Go over the data and keep only the lines that include "Calculate".

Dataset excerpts
○ ○ ○ ○ ○
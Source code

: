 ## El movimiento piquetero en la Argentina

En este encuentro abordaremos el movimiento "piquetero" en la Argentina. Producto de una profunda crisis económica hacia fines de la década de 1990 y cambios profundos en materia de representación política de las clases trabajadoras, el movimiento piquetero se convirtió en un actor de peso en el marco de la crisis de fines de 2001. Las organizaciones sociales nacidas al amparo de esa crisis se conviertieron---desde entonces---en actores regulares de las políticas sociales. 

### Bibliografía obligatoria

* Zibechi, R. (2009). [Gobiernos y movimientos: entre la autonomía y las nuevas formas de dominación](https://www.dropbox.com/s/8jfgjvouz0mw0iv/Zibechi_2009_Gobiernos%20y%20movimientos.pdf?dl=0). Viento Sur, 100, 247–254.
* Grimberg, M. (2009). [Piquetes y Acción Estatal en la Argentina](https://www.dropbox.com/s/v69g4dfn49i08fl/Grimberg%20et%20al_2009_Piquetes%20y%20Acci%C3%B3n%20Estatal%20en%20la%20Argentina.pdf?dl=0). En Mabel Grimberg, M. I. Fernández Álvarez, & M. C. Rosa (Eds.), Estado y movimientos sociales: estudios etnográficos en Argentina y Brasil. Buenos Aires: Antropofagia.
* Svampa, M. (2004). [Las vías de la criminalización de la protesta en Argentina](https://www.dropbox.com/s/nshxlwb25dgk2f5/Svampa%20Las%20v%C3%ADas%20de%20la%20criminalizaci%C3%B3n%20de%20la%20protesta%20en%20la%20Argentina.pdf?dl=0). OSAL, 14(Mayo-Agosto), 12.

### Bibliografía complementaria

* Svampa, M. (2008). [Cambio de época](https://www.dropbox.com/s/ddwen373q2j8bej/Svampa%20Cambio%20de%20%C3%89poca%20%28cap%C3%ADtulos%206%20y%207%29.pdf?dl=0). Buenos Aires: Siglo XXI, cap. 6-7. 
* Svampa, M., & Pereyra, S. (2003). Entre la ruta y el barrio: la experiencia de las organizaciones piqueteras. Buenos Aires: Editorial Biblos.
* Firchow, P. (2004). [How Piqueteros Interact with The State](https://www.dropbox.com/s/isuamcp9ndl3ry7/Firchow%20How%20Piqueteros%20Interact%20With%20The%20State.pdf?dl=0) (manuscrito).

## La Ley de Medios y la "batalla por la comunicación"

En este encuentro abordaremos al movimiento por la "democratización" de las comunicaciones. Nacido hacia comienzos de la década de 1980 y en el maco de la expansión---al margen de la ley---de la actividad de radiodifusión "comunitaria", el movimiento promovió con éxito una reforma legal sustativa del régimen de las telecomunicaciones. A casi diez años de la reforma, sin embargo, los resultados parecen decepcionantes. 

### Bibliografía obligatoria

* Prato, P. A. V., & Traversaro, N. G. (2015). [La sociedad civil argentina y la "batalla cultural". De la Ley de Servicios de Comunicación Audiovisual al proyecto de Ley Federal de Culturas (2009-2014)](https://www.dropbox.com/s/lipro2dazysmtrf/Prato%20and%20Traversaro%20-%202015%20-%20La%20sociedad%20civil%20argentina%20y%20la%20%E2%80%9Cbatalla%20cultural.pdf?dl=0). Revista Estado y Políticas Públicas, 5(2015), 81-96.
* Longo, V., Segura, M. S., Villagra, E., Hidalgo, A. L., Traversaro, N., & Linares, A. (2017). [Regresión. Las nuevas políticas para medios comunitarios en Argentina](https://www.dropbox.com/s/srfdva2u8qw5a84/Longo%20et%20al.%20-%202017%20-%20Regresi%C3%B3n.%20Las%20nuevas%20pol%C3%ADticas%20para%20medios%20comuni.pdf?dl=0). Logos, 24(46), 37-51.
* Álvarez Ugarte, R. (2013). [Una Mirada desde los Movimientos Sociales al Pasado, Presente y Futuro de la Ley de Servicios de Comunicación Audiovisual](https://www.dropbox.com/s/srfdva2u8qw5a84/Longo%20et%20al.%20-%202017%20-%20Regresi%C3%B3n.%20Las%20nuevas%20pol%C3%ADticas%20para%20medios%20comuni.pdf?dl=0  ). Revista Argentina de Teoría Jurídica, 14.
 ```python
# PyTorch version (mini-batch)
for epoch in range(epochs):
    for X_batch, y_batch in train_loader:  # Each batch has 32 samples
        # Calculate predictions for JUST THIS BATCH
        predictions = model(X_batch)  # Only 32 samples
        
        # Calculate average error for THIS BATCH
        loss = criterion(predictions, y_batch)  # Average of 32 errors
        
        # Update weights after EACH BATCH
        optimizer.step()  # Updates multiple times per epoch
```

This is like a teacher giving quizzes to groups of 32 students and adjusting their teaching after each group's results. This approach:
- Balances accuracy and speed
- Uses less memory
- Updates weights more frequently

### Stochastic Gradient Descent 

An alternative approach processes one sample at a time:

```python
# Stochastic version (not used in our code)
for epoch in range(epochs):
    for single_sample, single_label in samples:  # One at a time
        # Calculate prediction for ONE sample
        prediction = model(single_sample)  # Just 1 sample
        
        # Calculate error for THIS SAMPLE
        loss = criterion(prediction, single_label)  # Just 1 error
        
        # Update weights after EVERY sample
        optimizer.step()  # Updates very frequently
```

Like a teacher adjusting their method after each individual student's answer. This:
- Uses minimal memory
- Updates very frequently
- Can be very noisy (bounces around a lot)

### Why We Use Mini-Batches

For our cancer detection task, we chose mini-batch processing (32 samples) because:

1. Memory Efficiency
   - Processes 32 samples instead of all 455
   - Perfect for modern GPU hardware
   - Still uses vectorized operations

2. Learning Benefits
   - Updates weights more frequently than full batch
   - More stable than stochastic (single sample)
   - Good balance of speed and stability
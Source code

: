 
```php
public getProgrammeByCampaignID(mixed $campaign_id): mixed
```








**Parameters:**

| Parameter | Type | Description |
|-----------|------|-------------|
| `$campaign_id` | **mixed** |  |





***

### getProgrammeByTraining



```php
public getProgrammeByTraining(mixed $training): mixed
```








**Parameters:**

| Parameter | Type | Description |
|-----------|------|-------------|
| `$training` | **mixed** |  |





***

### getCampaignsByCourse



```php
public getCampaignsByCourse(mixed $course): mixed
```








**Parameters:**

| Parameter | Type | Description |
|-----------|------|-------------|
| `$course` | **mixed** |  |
○ ○ ○ ○ ○
* **SOLUTION TO THE EXERCISE**:
        # Calculate predictions for JUST THIS BATCH
        # Calculate average error for THIS BATCH
        # Calculate prediction for ONE sample
        # Calculate error for THIS SAMPLE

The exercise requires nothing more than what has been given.